The Screwtape Letters by C.S Lewis

FINAL RATING: «««««

SHORT REVIEW!

Screwtape baby, where have you been all my life?

This is yet ANOTHER book I finished in such a short period of time this month (half a day, actually), which I was NOT expecting, for I am definitely not a fan of epistolary novels…at all. In fact, I kinda hate them.

However, this book may have opened my mind up a bit to that format. I feel that C.S Lewis struck this one chord on the harp, and it just kept making the same beautiful sound as I finished each chapter (or letter). I loved the satire on the human race and the demon’s perspective on it. Instead of just being a red-skinned moron who just uses curse words and blames God for his fall, instead Screwtape is portrayed as an intelligent, well-read mastermind of a spirit that probably knows more about human behavior than most of us do (since we’re too busy jabbering instead of listening and looking around).

I’ve been on a C.S. Lewis binge lately, and ever since I picked up and read almost every book in the Narnia series (just gotta finish The Voyage of the Dawn Treader), I wanted to read his other works. The one everybody talks about is “The Screwtape Letters.” I was so pleasantly surprised by it that I’m going to read everything else he’s written (Mere Christianity, the Great Divorce, etc).

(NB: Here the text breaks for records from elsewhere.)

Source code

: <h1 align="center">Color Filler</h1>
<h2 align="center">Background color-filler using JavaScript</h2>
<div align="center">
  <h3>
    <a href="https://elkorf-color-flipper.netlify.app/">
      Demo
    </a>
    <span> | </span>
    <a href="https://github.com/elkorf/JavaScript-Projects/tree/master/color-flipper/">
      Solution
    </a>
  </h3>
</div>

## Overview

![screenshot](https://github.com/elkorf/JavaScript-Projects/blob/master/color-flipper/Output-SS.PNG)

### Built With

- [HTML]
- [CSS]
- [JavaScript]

There’s this really awesome quote from this book that I was truly not expecting. Let me quote Letter no. 20 from Screwtape, himself when he’s referring to women in advertising and modern art:

“It is all fake, of course; the figures in the popular art are falsely drawn; the real women in bathing suits or tights are actually pinched in and propped up to make them appear former and more slender and more boyish than nature allows full-grown woman to be. Yet at the same time, the modern world is taught to believe is that being “frank” and “healthy” are getting back to nature. As a result we are more are more directing the desires of men to something which does not exist–making the role of the eye in sexuality more and more important and at the same time making its demands more and more impossible. What follows you can easily forecast!”

We should definitely get some literary demons into the feminist movement pretty soon.

There are many more amazing quotes from this book, but this one is probably my favorite; and if you want to read the others read the damned (no pun intended) book already and stop reading this review!